Pop Music Is Getting Faster And Happier
We’re not exactly living in happy times, and I for one don’t feel like dancing around ecstatically in my living room.
However, despite the difficult state of the planet, the shinier, decidedly more fun world of pop music is reportedly getting more upbeat, with statistic revealing how more and more tracks are being filled with joyful, life-affirming lyrics.
In sync with this unexpected brightness, pop tunes are also getting faster in tempo, with 2020’s top 20 best-selling songs averaging a tempo of around 122 beats per minute.
As reported by the BBC News, this is the highest tempo average since 2009, and is very different to a trend we saw just a few short years ago.
In 2017, mathematician Natalia Komarova, of the University of California Irvine, was surprised by the dark and gloomy nature of many of her daughter’s favoured pop songs, with singers such as Adele and Sam Smith tugging on the heartstrings of pop fans.
Komarova decided to conduct an investigation into this unusual trend.
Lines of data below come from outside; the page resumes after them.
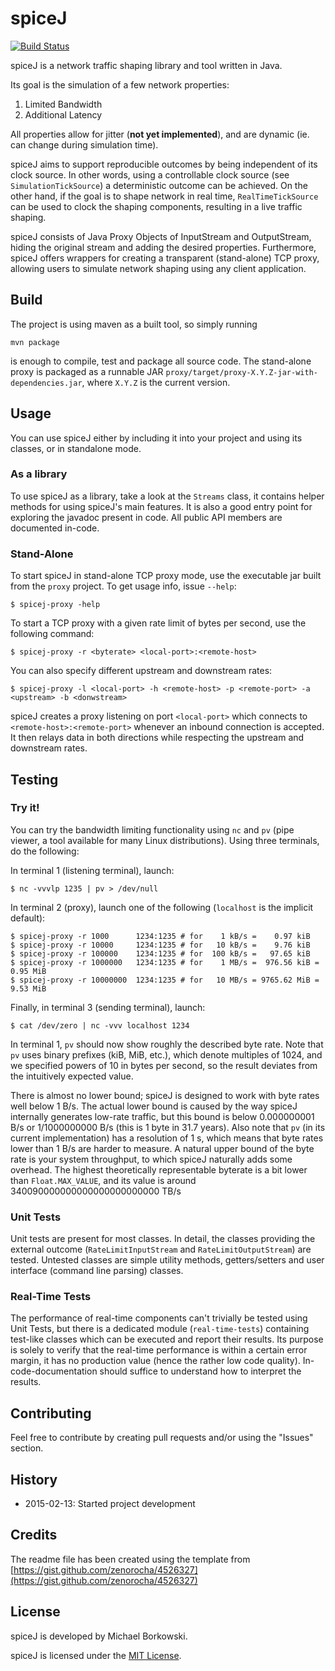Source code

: # spiceJ

[![Build Status](https://travis-ci.org/michael-borkowski/spiceJ.svg?branch=master)](https://travis-ci.org/michael-borkowski/spiceJ)

spiceJ is a network traffic shaping library and tool written in Java.

Its goal is the simulation of a few network properties:

1. Limited Bandwidth
1. Additional Latency

All properties allow for jitter (**not yet implemented**), and are dynamic (ie. can change during simulation time).

spiceJ aims to support reproducible outcomes by being independent of its clock source. In other words, using a controllable clock source (see `SimulationTickSource`) a deterministic outcome can be achieved. On the other hand, if the goal is to shape network in real time, `RealTimeTickSource` can be used to clock the shaping components, resulting in a live traffic shaping.

spiceJ consists of Java Proxy Objects of InputStream and OutputStream, hiding the original stream and adding the desired properties. Furthermore, spiceJ offers wrappers for creating a transparent (stand-alone) TCP proxy, allowing users to simulate network shaping using any client application.

## Build

The project is using maven as a built tool, so simply running

    mvn package

is enough to compile, test and package all source code. The stand-alone proxy is packaged as a runnable JAR `proxy/target/proxy-X.Y.Z-jar-with-dependencies.jar`, where `X.Y.Z` is the current version.

## Usage

You can use spiceJ either by including it into your project and using its classes, or in standalone mode.

### As a library

To use spiceJ as a library, take a look at the `Streams` class, it contains helper methods for using spiceJ's main features. It is also a good entry point for exploring the javadoc present in code. All public API members are documented in-code.

### Stand-Alone 

To start spiceJ in stand-alone TCP proxy mode, use the executable jar built from the `proxy` project. To get usage info, issue `--help`:

    $ spicej-proxy -help

To start a TCP proxy with a given rate limit of bytes per second, use the following command:

    $ spicej-proxy -r <byterate> <local-port>:<remote-host>

You can also specify different upstream and downstream rates:

    $ spicej-proxy -l <local-port> -h <remote-host> -p <remote-port> -a <upstream> -b <donwstream>

spiceJ creates a proxy listening on port `<local-port>` which connects to `<remote-host>:<remote-port>` whenever an inbound connection is accepted. It then relays data in both directions while respecting the upstream and downstream rates.

## Testing

### Try it!

You can try the bandwidth limiting functionality using `nc` and `pv` (pipe viewer, a tool available for many Linux distributions). Using three terminals, do the following:

In terminal 1 (listening terminal), launch:

    $ nc -vvvlp 1235 | pv > /dev/null

In terminal 2 (proxy), launch one of the following (`localhost` is the implicit default):

    $ spicej-proxy -r 1000      1234:1235 # for    1 kB/s =    0.97 kiB
    $ spicej-proxy -r 10000     1234:1235 # for   10 kB/s =    9.76 kiB
    $ spicej-proxy -r 100000    1234:1235 # for  100 kB/s =   97.65 kiB
    $ spicej-proxy -r 1000000   1234:1235 # for    1 MB/s =  976.56 kiB = 0.95 MiB 
    $ spicej-proxy -r 10000000  1234:1235 # for   10 MB/s = 9765.62 MiB = 9.53 MiB

Finally, in terminal 3 (sending terminal), launch:

    $ cat /dev/zero | nc -vvv localhost 1234

In terminal 1, `pv` should now show roughly the described byte rate. Note that `pv` uses binary prefixes (kiB, MiB, etc.), which denote multiples of 1024, and we specified powers of 10 in bytes per second, so the result deviates from the intuitively expected value.

There is almost no lower bound; spiceJ is designed to work with byte rates well below 1 B/s. The actual lower bound is caused by the way spiceJ internally generates low-rate traffic, but this bound is below 0.000000001 B/s  or 1/1000000000 B/s (this is 1 byte in 31.7 years). Also note that `pv` (in its current implementation) has a resolution of 1 s, which means that byte rates lower than 1 B/s are harder to measure. A natural upper bound of the byte rate is your system throughput, to which spiceJ naturally adds some overhead. The highest theoretically representable byterate is a bit lower than `Float.MAX_VALUE`, and its value is around 340090000000000000000000000 TB/s

### Unit Tests

Unit tests are present for most classes. In detail, the classes providing the external outcome (`RateLimitInputStream` and `RateLimitOutputStream`) are tested. Untested classes are simple utility methods, getters/setters and user interface (command line parsing) classes.

### Real-Time Tests

The performance of real-time components can't trivially be tested using Unit Tests, but there is a dedicated module (`real-time-tests`) containing test-like classes which can be executed and report their results. Its purpose is solely to verify that the real-time performance is within a certain error margin, it has no production value (hence the rather low code quality). In-code-documentation should suffice to understand how to interpret the results.

## Contributing

Feel free to contribute by creating pull requests and/or using the "Issues" section.

## History

- 2015-02-13: Started project development

## Credits

The readme file has been created using the template from [https://gist.github.com/zenorocha/4526327](https://gist.github.com/zenorocha/4526327)

## License

spiceJ is developed by Michael Borkowski.

spiceJ is licensed under the [MIT License](http://opensource.org/licenses/MIT).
Drawing from music research database AcousticBrainz, Komarova and her academic colleagues set about examining half a million tracks released in the UK between the years 1985 and 2015.
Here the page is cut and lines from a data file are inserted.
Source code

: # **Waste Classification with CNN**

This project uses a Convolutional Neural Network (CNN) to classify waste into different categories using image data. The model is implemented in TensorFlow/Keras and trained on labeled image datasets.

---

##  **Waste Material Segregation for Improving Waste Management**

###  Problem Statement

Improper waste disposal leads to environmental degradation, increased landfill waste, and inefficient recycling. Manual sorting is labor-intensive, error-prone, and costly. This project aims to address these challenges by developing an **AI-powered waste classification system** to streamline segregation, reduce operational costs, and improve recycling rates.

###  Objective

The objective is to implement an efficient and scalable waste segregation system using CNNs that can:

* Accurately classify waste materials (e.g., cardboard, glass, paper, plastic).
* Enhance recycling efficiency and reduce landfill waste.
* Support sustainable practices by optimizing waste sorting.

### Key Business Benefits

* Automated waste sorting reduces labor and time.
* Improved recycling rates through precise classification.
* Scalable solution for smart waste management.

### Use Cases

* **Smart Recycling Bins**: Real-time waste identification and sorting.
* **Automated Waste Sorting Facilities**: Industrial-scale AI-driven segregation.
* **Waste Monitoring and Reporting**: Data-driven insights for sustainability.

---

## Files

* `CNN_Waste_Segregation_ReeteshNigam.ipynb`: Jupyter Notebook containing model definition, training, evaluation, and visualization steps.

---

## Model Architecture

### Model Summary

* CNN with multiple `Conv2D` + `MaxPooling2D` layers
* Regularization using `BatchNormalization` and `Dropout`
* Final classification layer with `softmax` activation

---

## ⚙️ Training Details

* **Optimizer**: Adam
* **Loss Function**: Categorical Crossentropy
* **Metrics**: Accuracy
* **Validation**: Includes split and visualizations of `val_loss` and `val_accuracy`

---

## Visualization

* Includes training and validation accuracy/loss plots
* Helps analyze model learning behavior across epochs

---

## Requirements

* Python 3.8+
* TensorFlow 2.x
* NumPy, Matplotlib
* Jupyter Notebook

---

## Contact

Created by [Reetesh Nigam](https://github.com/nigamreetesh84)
The team looked at factors such as danceability, tonality, tempo and mood, whilst investigating song popularity and analysing the dynamics of chart toppers.
As per findings published in 2018 in Royal Society Open Science, in pop songs had indeed declined during these years, with a downward trend noted in ‘happiness’ and ‘brightness’, and a slight upward trend in ‘sadness’.
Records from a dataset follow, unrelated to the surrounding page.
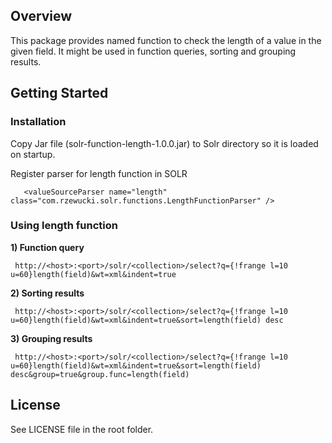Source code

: ## Overview

This package provides named function to check the length of a value in
the given field. It might be used in function queries, sorting and
grouping results.

## Getting Started

### Installation

Copy Jar file (solr-function-length-1.0.0.jar) to Solr <lib> directory
so it is loaded on startup.

Register parser for length function in SOLR

	   <valueSourceParser name="length" class="com.rzewucki.solr.functions.LengthFunctionParser" />

### Using length function

__1) Function query__

     http://<host>:<port>/solr/<collection>/select?q={!frange l=10 u=60}length(field)&wt=xml&indent=true

__2) Sorting results__

     http://<host>:<port>/solr/<collection>/select?q={!frange l=10 u=60}length(field)&wt=xml&indent=true&sort=length(field) desc

__3) Grouping results__

     http://<host>:<port>/solr/<collection>/select?q={!frange l=10 u=60}length(field)&wt=xml&indent=true&sort=length(field) desc&group=true&group.func=length(field)

## License

See LICENSE file in the root folder.
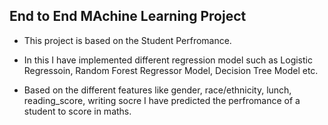 ## End to End MAchine Learning Project

- This project is based on the Student Perfromance.

- In this I have implemented different regression model such as Logistic Regressoin, Random Forest Regressor Model, Decision Tree Model etc.
- Based on the different features like gender, race/ethnicity, lunch, reading_score, writing socre I have predicted the perfromance of a student to score in maths.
Interestingly, factors such as ‘relaxedness’ and ‘danceability’ were also seen to rise over the thirty years in question, a rend which the study authors have suggested could be related to an ‘increase in ‘electronic’ and ‘atonal’ characteristics’.
According to the study:
It was found that the use of positive emotion in songs had dwindled over time.
In particular, it was reported that popular music lyrics now include more words related to a focus on the self (e.g. singular first person pronouns), fewer words describing companionship and social contact (e.g. plural first person nouns) and more anti-social words (e.g. ‘hate’, ‘kill’, etc.).
The study also revealed that these findings correlated with an ‘overall increase in tendencies towards loneliness, social isolation and psychopathology’.
We are now seeing a turnaround with this trend, with the top 20 best-selling songs of 2020 so far scoring 57% on the happiness scale.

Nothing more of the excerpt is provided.